My favorite fillings are tuna salad with mayo, fresh white cheese with butter, and Muenster cheese with tomato and crunchy bacon (and avocado if I have it handy). I also love arepas with perico (Venezuelan scrambled eggs).
With or without an arepa maker?
Traditionally, authentic Venezuelan arepas are shaped by hand. Giving the arepas their perfect round, flat shape is a piece of cake. I don’t consider myself a good arepa shaper, though. So, my good friend Luisa Chesneau was in charge of the arepa making for the video in this post.
There are two known ways to solve the shaping “problem.” The first one is by practicing. The second one is with an arepa maker.
These days, arepa makers are becoming more and more popular. You make a little dough ball, and the arepa maker will do the rest of the job, including shaping perfect circumferences and perfectly cooking them. Cooking times vary according to every brand.
Some of the arepas in the pictures that illustrate this post were made in an arepa maker.
How to make arepas from scratch?
The recipe for the traditional Venezuelan arepas is printed on the Harina P.A.N. package. If you follow those directions, you will get the perfect dough. This is precisely what I do. My only “secret” is that sometimes I don’t add any salt. But the salt thing is a personal choice.
For those unfamiliar with making arepas, here is the not-so-secret formula to make the best plain ones:
- The water ratio to arepa flour is 1.25:1. This is 1 1/4 cup of water for every arepa flour cup.
- Always place lukewarm water in a bowl and then add the flour.
- Add the flour in two parts and stir with your fingers (you can also use a fork) so there are no lumps.
- Knead the dough until it is soft and malleable. Let it sit for 5 minutes.
- Preheat an anti-adherent griddle to medium heat and grease it lightly.
- Cook the arepas for 5-6 minutes. Flip them and cook them for another 5 minutes. You will know the arepas are ready when you tap them with your hand, and they sound “hollow.”
Traditional Venezuelan arepas recipe
The following is the recipe used yesterday by Empresas Polar in my home country to celebrate the 50 anniversary of Harina P.A.N. They entered the Guinness Record Book with an arepa weighing 493.2 kilos! Isn’t it incredible?
Authentic Venezuelan Arepas Recipe
- 1 1/4 cups lukewarm water
- 1 pinch salt optional
- 1 cup Harina P.A.N. (pre-cooked white or yellow arepa flour)
- Place water in a bowl.
- Add salt and stir.
- Add half the arepa flour and stir with your fingers or a fork.
- Add the rest of the arepa flour and stir until well combined.
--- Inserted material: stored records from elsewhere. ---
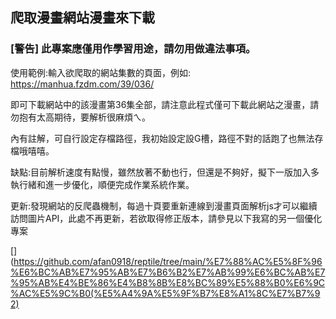 
## 爬取漫畫網站漫畫來下載

### [警告] 此專案應僅用作學習用途，請勿用做違法事項。

使用範例:輸入欲爬取的網站集數的頁面，例如: https://manhua.fzdm.com/39/036/

即可下載網站中的該漫畫第36集全部，請注意此程式僅可下載此網站之漫畫，請勿抱有太高期待，要解析很麻煩ㄟ。

內有註解，可自行設定存檔路徑，我初始設定設G槽，路徑不對的話跑了也無法存檔哦嘻嘻。

缺點:目前解析速度有點慢，雖然放著不動也行，但還是不夠好，擬下一版加入多執行緒和進一步優化，順便完成作業系統作業。

更新:發現網站的反爬蟲機制，每過十頁要重新連線到漫畫頁面解析js才可以繼續訪問圖片API，此處不再更新，若欲取得修正版本，請參見以下我寫的另一個優化專案

[](https://github.com/afan0918/reptile/tree/main/%E7%88%AC%E5%8F%96%E6%BC%AB%E7%95%AB%E7%B6%B2%E7%AB%99%E6%BC%AB%E7%95%AB%E4%BE%86%E4%B8%8B%E8%BC%89%E5%88%B0%E6%9C%AC%E5%9C%B0(%E5%A4%9A%E5%9F%B7%E8%A1%8C%E7%B7%92)
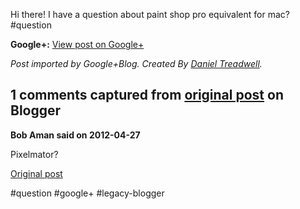 <!--
date: '2012-04-26'
published: true
slug: 2012-04-hi-there-i-have-question-about-paint
time_to_read: 5
title: 'Hi there! I have a question about paint shop pro equivalent for

  mac? #question'
-->

Hi there! I have a question about paint shop pro equivalent for mac? #question

**Google+:** [View post on Google+](https://plus.google.com/103392016560023386646/posts/7p7AswPXbL6)

  
  
*Post imported by Google+Blog. Created By [Daniel Treadwell](http://minimali.se/).*



## 1 comments captured from [original post](https://ysfk.blogspot.com/2012/04/hi-there-i-have-question-about-paint.html) on Blogger

**Bob Aman said on 2012-04-27**

Pixelmator?



[Original post](https://ysfk.blogspot.com/2012/04/hi-there-i-have-question-about-paint.html)

#question #google+ #legacy-blogger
- Knead the dough with your hands until it is soft, malleable, and has no lumps.
- Let the dough sit for 5 minutes.
- Preheat a grill or budare to medium heat.
- Make 6 balls.
- Take every ball, and make a flat round patty with your hands.
- If you see cracks in the arepa edges, wet the tips of your fingers and seal them (check the video to see how).
- With a few drops of vegetable oil, grease the griddle.
- Place the arepas in the griddle and cook them for 5-6 minutes.
- Flip the arepas and cook them for another 5 minutes.
- You will know the arepas are ready when you tap them with your fingers, and they sound “hollow.”